1. Decide what you want to get out of the experience. Some tee ball parents have little athletes who have loved sports since they were in diapers, but many other kids never even thought about sports before a grownup clapped a baseball hat on them and sent them out to the field. For the youngest athletes, learning on the field isn’t just about baseball skills. Tee ball can be great practice at following rules, paying attention, being a good teammate to other kids, or even just being far away from mom and dad for a little while. Measure your child’s progress based on where they started before the season, not by comparing them to other kids.

2. Remember this isn’t the Major League. Everybody knows that kind of sports parent. The one everyone dreads sitting next to in the stands. The one who yells, not encouragement, but to intimidate, to vent anger, to try and live vicariously through a child that, let’s be honest, might just be sitting in the outfield playing in the dirt. Remind yourself that it’s just a game, nobody’s scouting for the Yankees, and the first item on the to-do list is to have fun.

3. Cheer the little wins. Not every tee ball league keeps score, and for the leagues that do, winning is often more about random chance than the still-developing skills of the tiny athletes out there. Celebrate not just your child’s successes but every kid’s. A powerful swing that doesn’t connect still shows a lot of effort. Remembering to run to first base instead of third means your kid is learning the fundamentals well enough to remember them in exciting moments.

4. Volunteer! Youth sports organizations always need parents to help by bringing snacks, loaning spare equipment (a few extra lawn chairs are always handy if your child’s field doesn’t have bleachers), carpooling, or pitching in at fundraisers. Volunteering is a great way to get to know the other parents and to stay on top of all the information you need to know about your child’s team. Don’t worry if you don’t have experience. Just like your kid, having a great attitude and a willingness to listen go far.

5. Know your limitations, and your kid’s. Little kids tire out easy. Big grownups have busy days, with jobs and errands to run. If the first league you try has games that are too long for your little one’s stamina, too many practices, too much travel, don’t scrap the whole idea of baseball, just see if you can try things a different way.
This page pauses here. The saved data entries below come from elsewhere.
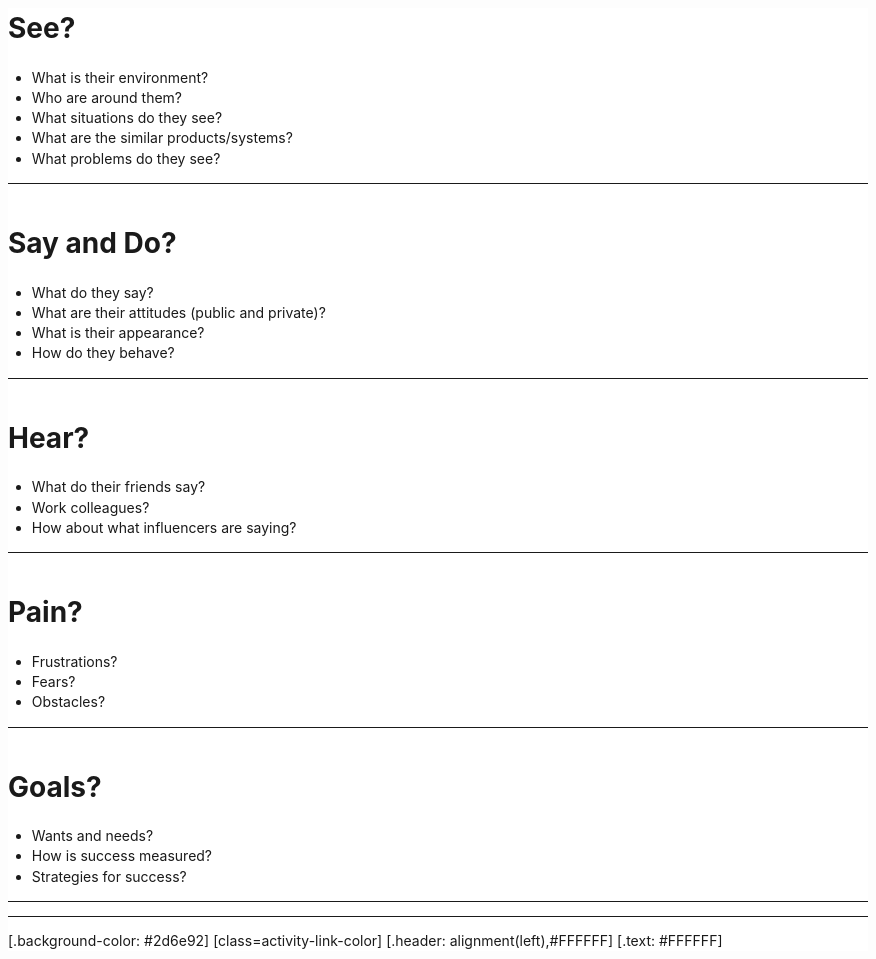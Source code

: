 # See?

* What is their environment?
* Who are around them?
* What situations do they see?
* What are the similar products/systems?
* What problems do they see?

---

# Say and Do?

* What do they say?
* What are their attitudes (public and private)?
* What is their appearance?
* How do they behave?

---

# Hear?

* What do their friends say?
* Work colleagues?
* How about what influencers are saying?

---

# Pain?

* Frustrations?
* Fears?
* Obstacles?

---

# Goals?

* Wants and needs?
* How is success measured?
* Strategies for success?

---

<iframe src="https://player.vimeo.com/video/27832845" width="640" height="360" frameborder="0" allow="autoplay; fullscreen" allowfullscreen></iframe>

---

[.background-color: #2d6e92]
[class=activity-link-color]
[.header: alignment(left),#FFFFFF]
[.text: #FFFFFF]
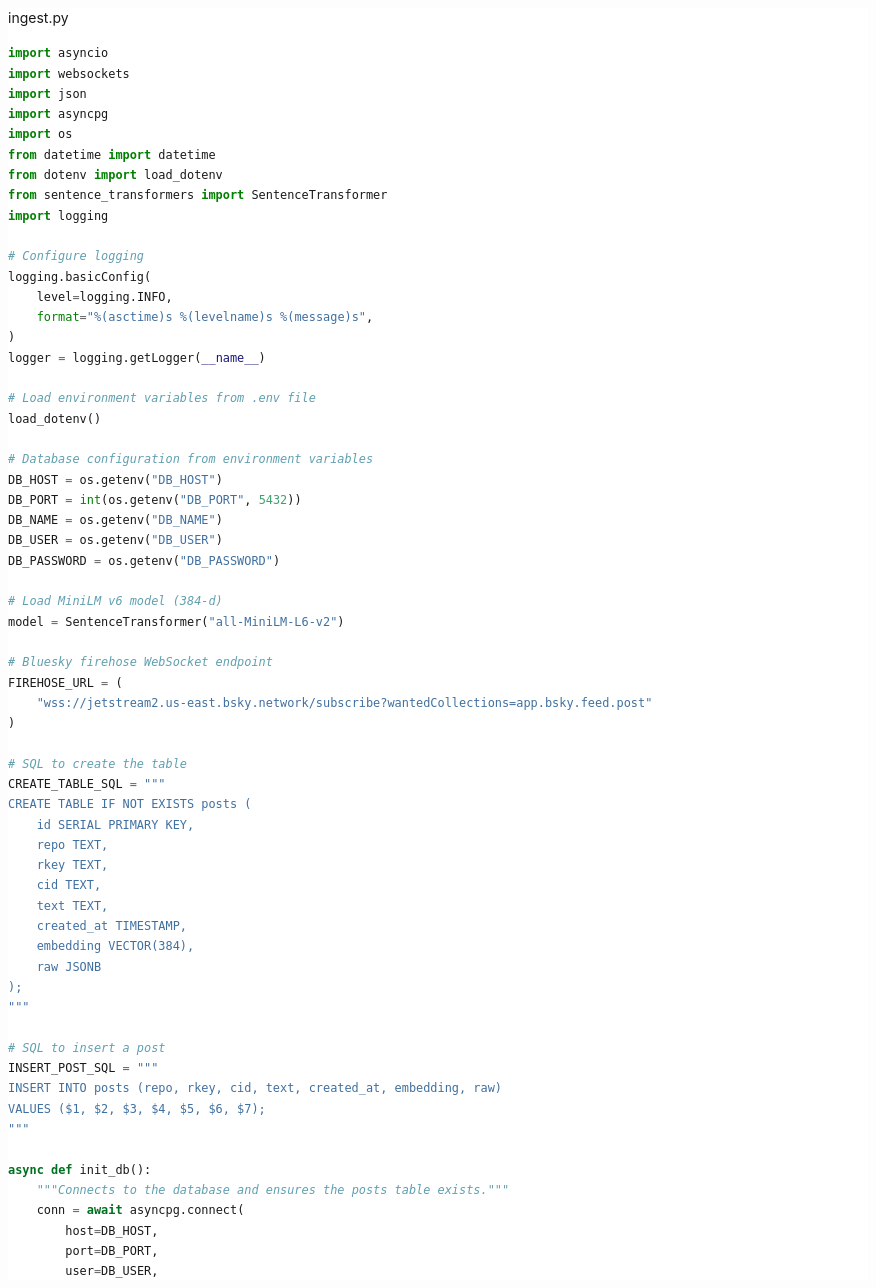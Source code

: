 ingest.py

```python
import asyncio
import websockets
import json
import asyncpg
import os
from datetime import datetime
from dotenv import load_dotenv
from sentence_transformers import SentenceTransformer
import logging

# Configure logging
logging.basicConfig(
    level=logging.INFO,
    format="%(asctime)s %(levelname)s %(message)s",
)
logger = logging.getLogger(__name__)

# Load environment variables from .env file
load_dotenv()

# Database configuration from environment variables
DB_HOST = os.getenv("DB_HOST")
DB_PORT = int(os.getenv("DB_PORT", 5432))
DB_NAME = os.getenv("DB_NAME")
DB_USER = os.getenv("DB_USER")
DB_PASSWORD = os.getenv("DB_PASSWORD")

# Load MiniLM v6 model (384-d)
model = SentenceTransformer("all-MiniLM-L6-v2")

# Bluesky firehose WebSocket endpoint
FIREHOSE_URL = (
    "wss://jetstream2.us-east.bsky.network/subscribe?wantedCollections=app.bsky.feed.post"
)

# SQL to create the table
CREATE_TABLE_SQL = """
CREATE TABLE IF NOT EXISTS posts (
    id SERIAL PRIMARY KEY,
    repo TEXT,
    rkey TEXT,
    cid TEXT,
    text TEXT,
    created_at TIMESTAMP,
    embedding VECTOR(384),
    raw JSONB
);
"""

# SQL to insert a post
INSERT_POST_SQL = """
INSERT INTO posts (repo, rkey, cid, text, created_at, embedding, raw)
VALUES ($1, $2, $3, $4, $5, $6, $7);
"""

async def init_db():
    """Connects to the database and ensures the posts table exists."""
    conn = await asyncpg.connect(
        host=DB_HOST,
        port=DB_PORT,
        user=DB_USER,
```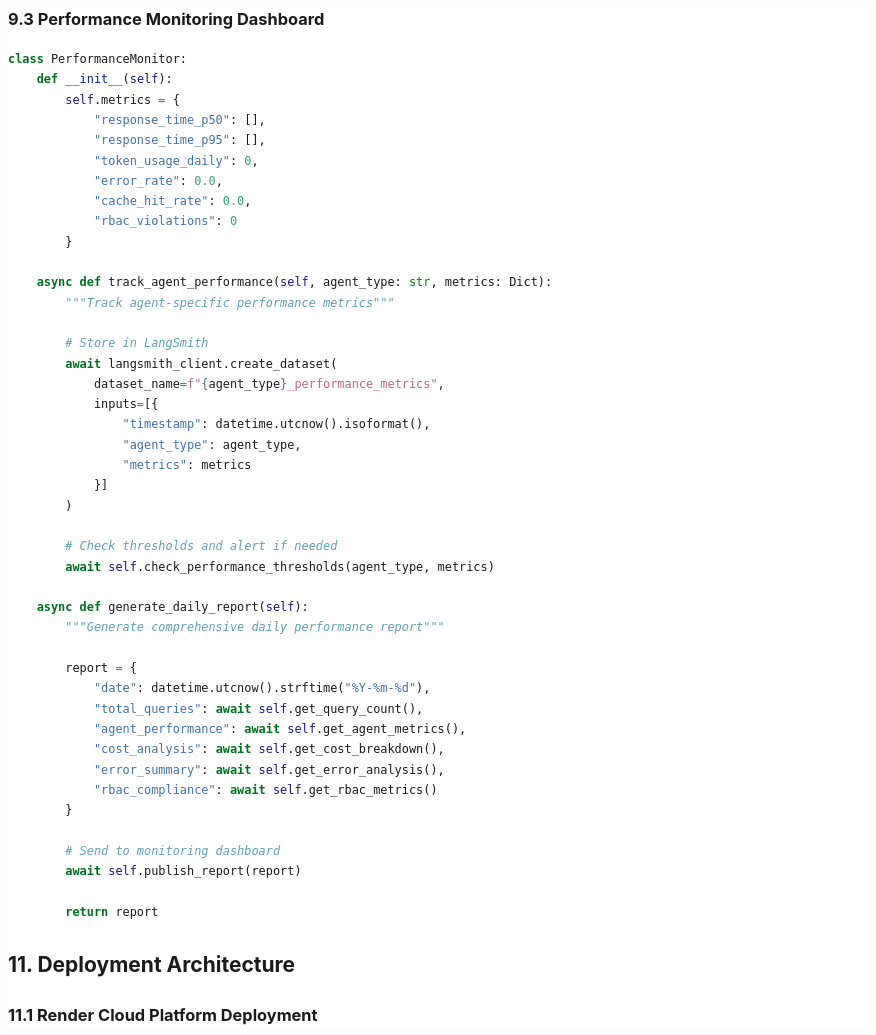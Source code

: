 ### 9.3 Performance Monitoring Dashboard

```python
class PerformanceMonitor:
    def __init__(self):
        self.metrics = {
            "response_time_p50": [],
            "response_time_p95": [],
            "token_usage_daily": 0,
            "error_rate": 0.0,
            "cache_hit_rate": 0.0,
            "rbac_violations": 0
        }
    
    async def track_agent_performance(self, agent_type: str, metrics: Dict):
        """Track agent-specific performance metrics"""
        
        # Store in LangSmith
        await langsmith_client.create_dataset(
            dataset_name=f"{agent_type}_performance_metrics",
            inputs=[{
                "timestamp": datetime.utcnow().isoformat(),
                "agent_type": agent_type,
                "metrics": metrics
            }]
        )
        
        # Check thresholds and alert if needed
        await self.check_performance_thresholds(agent_type, metrics)
    
    async def generate_daily_report(self):
        """Generate comprehensive daily performance report"""
        
        report = {
            "date": datetime.utcnow().strftime("%Y-%m-%d"),
            "total_queries": await self.get_query_count(),
            "agent_performance": await self.get_agent_metrics(),
            "cost_analysis": await self.get_cost_breakdown(),
            "error_summary": await self.get_error_analysis(),
            "rbac_compliance": await self.get_rbac_metrics()
        }
        
        # Send to monitoring dashboard
        await self.publish_report(report)
        
        return report
```

## 11. Deployment Architecture

### 11.1 Render Cloud Platform Deployment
Maybe your current team has too big of an age range, so little kids are getting steamrollered by big ones. On the other hand, maybe your league is so strict about age divisions that kids are getting sorted onto teams based on their birthday rather than their developmental ability. Remember, very young kids don’t learn all their skills in the same order. Some grow physically first, some grow mentally first, and kids have the most fun when they’re playing with other kids at the same developmental level as them. If something isn’t working right now, that doesn’t mean it never will. Remember, try, try again!